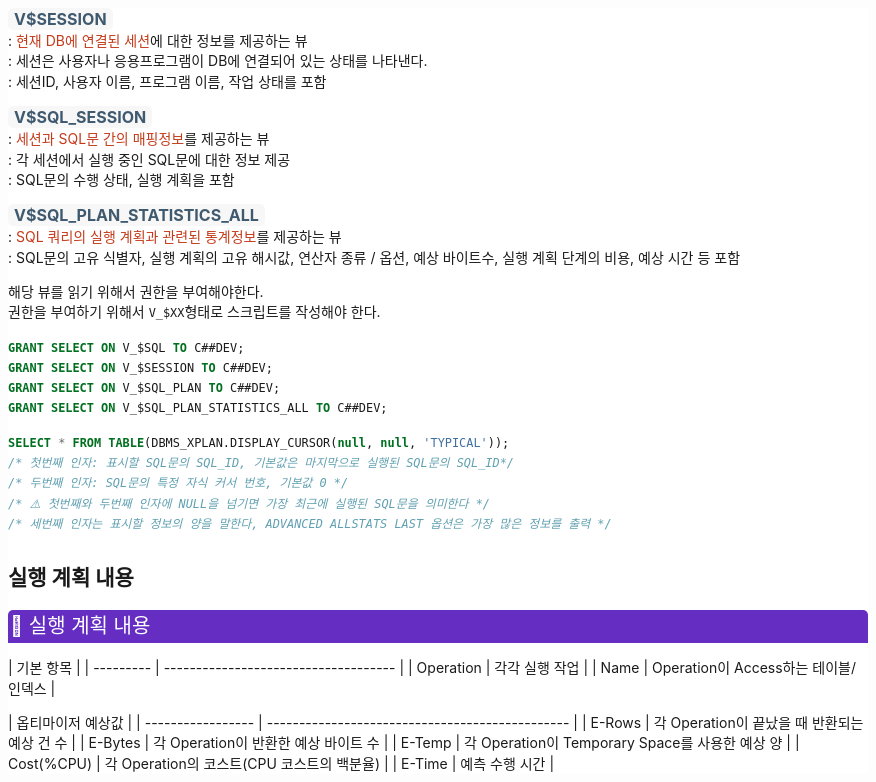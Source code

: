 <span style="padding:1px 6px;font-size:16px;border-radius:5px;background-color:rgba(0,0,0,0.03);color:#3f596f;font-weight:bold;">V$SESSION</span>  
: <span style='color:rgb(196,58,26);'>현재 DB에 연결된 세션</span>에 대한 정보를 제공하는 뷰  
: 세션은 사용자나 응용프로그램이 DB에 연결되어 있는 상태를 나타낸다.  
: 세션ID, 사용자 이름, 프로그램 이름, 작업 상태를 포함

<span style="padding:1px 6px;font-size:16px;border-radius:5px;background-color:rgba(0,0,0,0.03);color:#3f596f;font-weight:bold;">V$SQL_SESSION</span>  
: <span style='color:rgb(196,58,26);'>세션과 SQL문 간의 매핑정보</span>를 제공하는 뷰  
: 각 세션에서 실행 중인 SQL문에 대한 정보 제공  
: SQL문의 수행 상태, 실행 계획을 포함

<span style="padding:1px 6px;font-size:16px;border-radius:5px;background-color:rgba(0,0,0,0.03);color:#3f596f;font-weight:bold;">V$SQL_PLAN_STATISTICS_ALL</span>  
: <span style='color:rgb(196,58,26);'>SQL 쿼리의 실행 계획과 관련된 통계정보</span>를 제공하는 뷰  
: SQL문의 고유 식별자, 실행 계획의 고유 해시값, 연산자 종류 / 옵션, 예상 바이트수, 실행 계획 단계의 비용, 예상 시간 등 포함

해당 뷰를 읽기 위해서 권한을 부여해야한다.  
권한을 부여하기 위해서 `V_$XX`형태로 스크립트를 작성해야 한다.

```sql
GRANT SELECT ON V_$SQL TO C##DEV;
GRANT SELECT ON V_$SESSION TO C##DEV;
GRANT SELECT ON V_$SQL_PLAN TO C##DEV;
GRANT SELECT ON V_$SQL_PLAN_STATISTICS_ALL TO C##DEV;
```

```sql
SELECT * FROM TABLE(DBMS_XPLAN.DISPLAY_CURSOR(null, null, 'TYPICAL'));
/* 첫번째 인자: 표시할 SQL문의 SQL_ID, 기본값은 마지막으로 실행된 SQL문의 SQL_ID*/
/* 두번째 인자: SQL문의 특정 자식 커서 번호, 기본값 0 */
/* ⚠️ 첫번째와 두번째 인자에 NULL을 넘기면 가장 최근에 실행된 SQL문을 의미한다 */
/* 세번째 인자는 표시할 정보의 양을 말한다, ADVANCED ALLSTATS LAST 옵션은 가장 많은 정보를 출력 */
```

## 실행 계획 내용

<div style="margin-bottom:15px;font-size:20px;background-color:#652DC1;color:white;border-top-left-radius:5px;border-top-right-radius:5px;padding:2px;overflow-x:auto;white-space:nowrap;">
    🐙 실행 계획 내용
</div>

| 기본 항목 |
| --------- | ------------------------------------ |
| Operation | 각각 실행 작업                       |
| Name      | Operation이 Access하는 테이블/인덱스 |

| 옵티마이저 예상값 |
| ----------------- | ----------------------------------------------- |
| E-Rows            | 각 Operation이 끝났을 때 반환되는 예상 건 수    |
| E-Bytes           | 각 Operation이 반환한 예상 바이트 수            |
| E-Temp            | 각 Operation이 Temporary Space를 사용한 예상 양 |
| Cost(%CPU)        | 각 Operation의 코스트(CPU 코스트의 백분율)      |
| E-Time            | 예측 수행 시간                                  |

************

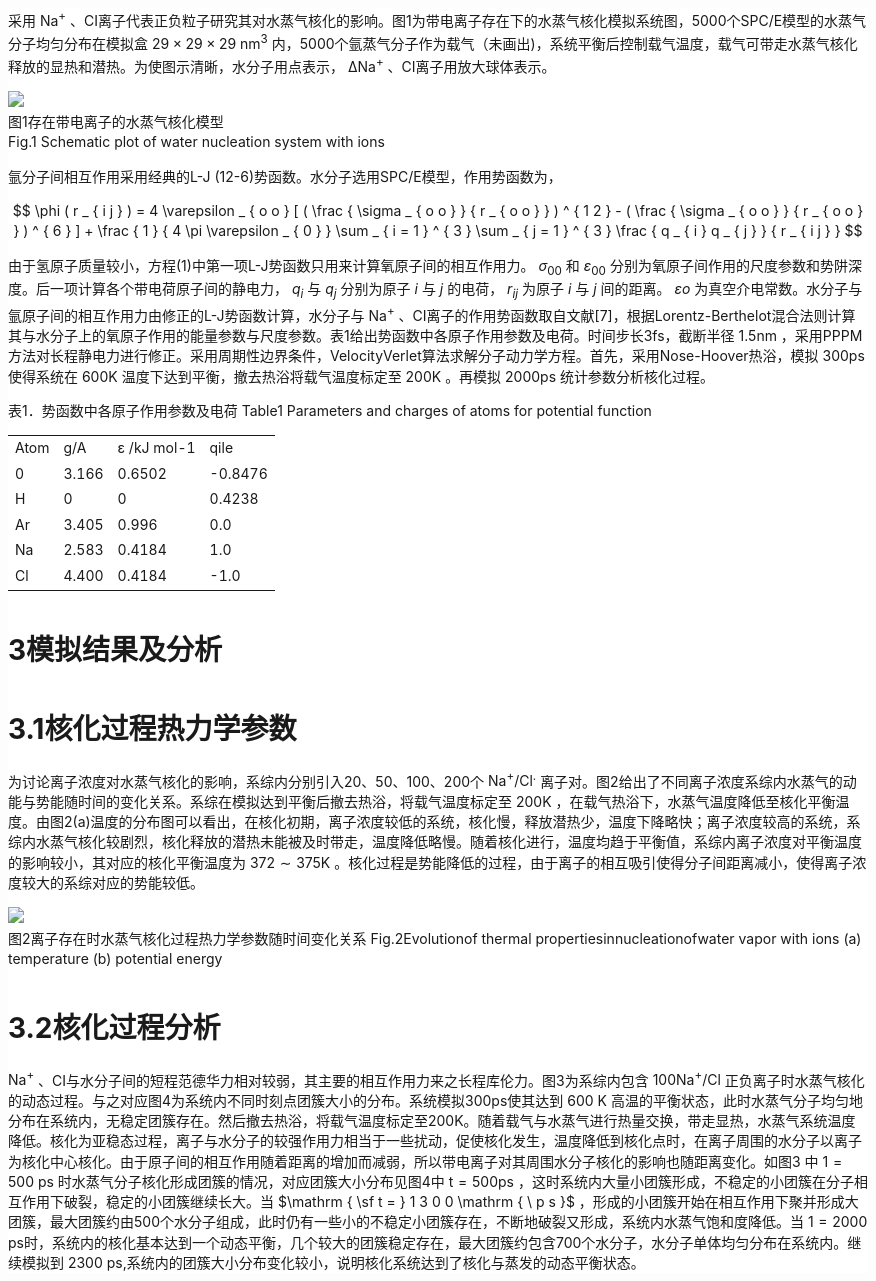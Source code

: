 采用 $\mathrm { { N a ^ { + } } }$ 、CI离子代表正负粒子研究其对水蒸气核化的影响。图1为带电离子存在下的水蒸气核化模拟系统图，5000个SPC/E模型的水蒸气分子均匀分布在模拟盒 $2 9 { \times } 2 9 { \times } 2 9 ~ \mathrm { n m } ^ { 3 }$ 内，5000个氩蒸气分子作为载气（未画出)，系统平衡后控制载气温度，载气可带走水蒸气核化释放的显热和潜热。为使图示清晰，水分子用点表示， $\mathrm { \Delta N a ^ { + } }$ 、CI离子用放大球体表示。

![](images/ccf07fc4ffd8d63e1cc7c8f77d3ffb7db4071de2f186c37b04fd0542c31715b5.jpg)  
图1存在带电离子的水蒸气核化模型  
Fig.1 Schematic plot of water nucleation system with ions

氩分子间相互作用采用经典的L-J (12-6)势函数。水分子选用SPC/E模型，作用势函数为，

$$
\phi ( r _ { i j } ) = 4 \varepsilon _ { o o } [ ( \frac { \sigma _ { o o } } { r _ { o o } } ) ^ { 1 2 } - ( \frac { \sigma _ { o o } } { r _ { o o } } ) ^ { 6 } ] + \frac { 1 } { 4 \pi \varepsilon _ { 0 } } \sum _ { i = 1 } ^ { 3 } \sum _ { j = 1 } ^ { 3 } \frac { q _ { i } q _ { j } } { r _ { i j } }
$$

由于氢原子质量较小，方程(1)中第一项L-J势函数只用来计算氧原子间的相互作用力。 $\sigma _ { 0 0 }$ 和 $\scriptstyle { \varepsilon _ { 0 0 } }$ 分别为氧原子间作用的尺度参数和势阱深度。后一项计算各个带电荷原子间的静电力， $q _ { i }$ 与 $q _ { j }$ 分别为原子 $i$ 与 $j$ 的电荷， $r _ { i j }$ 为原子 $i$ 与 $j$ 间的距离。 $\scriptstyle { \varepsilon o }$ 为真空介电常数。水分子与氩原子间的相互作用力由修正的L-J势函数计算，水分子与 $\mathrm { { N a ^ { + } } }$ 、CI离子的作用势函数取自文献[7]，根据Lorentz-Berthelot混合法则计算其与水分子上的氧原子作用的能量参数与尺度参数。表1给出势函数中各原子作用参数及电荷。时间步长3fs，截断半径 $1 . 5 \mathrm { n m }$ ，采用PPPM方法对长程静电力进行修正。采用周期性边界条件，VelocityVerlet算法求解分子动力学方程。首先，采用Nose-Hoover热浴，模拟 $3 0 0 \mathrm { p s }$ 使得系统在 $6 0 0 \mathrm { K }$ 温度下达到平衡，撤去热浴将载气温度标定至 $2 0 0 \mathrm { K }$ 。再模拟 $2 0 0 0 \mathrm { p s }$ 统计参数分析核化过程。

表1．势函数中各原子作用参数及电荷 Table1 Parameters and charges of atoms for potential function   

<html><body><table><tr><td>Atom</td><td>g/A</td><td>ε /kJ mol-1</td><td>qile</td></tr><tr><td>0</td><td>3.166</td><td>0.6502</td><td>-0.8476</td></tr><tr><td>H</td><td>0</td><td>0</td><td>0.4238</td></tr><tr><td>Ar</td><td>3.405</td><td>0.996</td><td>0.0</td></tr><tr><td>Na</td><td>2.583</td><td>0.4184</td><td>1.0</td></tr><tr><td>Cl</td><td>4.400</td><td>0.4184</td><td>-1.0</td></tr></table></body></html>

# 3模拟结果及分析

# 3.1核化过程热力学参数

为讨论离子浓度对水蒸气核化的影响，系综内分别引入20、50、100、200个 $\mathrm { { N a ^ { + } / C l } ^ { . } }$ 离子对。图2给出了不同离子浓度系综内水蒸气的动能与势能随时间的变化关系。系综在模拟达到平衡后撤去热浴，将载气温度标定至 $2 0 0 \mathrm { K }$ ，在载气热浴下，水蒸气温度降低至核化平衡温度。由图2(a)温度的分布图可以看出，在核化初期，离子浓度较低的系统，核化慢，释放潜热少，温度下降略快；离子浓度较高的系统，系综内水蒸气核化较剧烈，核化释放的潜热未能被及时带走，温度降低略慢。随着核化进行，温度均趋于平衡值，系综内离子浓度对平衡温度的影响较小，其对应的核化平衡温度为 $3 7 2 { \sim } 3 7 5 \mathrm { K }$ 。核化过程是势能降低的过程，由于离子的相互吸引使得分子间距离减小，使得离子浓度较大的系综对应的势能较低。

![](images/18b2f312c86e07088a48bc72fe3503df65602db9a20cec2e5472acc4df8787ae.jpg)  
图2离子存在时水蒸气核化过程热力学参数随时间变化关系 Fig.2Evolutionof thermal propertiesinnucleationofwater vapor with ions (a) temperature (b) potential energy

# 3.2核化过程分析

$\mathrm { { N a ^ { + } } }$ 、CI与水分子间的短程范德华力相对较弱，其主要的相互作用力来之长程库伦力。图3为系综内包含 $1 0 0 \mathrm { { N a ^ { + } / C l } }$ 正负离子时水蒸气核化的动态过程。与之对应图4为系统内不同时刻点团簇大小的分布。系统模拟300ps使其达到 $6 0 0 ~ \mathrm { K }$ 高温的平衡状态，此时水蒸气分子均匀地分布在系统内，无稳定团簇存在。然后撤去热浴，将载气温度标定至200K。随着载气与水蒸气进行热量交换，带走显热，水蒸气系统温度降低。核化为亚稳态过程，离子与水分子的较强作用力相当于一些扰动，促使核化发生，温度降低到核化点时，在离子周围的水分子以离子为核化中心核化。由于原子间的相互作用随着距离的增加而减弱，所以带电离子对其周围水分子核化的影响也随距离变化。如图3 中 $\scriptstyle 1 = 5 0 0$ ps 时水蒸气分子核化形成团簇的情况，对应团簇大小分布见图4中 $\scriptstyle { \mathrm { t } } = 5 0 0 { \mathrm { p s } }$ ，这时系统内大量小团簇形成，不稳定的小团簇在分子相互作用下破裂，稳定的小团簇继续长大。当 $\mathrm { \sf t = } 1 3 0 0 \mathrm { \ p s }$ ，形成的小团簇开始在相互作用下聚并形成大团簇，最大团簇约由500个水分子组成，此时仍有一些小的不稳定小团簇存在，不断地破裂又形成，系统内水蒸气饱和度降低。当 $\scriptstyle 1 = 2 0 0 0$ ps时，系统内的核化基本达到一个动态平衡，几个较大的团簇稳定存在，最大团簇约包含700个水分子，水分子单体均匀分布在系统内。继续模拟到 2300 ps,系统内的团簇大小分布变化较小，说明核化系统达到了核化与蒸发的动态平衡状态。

************

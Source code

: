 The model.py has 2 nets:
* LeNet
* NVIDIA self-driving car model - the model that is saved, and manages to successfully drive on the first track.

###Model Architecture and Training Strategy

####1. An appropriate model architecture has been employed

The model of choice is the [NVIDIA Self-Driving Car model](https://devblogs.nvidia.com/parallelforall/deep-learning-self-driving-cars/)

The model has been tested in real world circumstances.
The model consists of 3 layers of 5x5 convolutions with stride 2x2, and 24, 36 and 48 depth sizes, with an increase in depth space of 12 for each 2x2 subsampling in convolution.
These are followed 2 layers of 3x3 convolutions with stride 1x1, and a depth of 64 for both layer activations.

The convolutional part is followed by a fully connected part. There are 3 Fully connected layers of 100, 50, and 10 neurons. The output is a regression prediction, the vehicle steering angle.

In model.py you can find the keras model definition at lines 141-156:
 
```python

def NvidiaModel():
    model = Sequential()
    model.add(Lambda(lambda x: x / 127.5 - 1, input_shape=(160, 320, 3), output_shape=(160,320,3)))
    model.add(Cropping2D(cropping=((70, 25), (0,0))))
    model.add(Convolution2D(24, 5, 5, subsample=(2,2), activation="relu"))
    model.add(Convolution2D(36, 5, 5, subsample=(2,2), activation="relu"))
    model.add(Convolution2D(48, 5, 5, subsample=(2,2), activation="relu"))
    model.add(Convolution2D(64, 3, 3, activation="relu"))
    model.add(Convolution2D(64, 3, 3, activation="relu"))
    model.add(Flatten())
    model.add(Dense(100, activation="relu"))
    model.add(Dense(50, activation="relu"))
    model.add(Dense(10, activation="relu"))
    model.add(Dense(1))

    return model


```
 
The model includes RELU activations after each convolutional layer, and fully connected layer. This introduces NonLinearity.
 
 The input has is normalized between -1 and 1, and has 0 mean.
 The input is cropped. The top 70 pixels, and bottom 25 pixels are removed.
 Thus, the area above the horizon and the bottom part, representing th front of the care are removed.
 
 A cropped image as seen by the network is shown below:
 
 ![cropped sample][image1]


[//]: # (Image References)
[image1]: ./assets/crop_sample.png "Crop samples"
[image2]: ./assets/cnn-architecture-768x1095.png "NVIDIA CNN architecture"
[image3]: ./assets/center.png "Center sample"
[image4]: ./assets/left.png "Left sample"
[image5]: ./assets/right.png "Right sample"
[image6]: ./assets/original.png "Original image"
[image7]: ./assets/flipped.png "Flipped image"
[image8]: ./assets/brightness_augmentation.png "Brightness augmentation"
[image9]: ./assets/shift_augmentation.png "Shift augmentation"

************

- **Exercise requirements**: Return all lines from the material that contain "font".

- **Reply**:
: <span style="padding:1px 6px;font-size:16px;border-radius:5px;background-color:rgba(0,0,0,0.03);color:#3f596f;font-weight:bold;">V$SESSION</span>  
<span style="padding:1px 6px;font-size:16px;border-radius:5px;background-color:rgba(0,0,0,0.03);color:#3f596f;font-weight:bold;">V$SQL_SESSION</span>  
<span style="padding:1px 6px;font-size:16px;border-radius:5px;background-color:rgba(0,0,0,0.03);color:#3f596f;font-weight:bold;">V$SQL_PLAN_STATISTICS_ALL</span>  
<div style="margin-bottom:15px;font-size:20px;background-color:#652DC1;color:white;border-top-left-radius:5px;border-top-right-radius:5px;padding:2px;overflow-x:auto;white-space:nowrap;">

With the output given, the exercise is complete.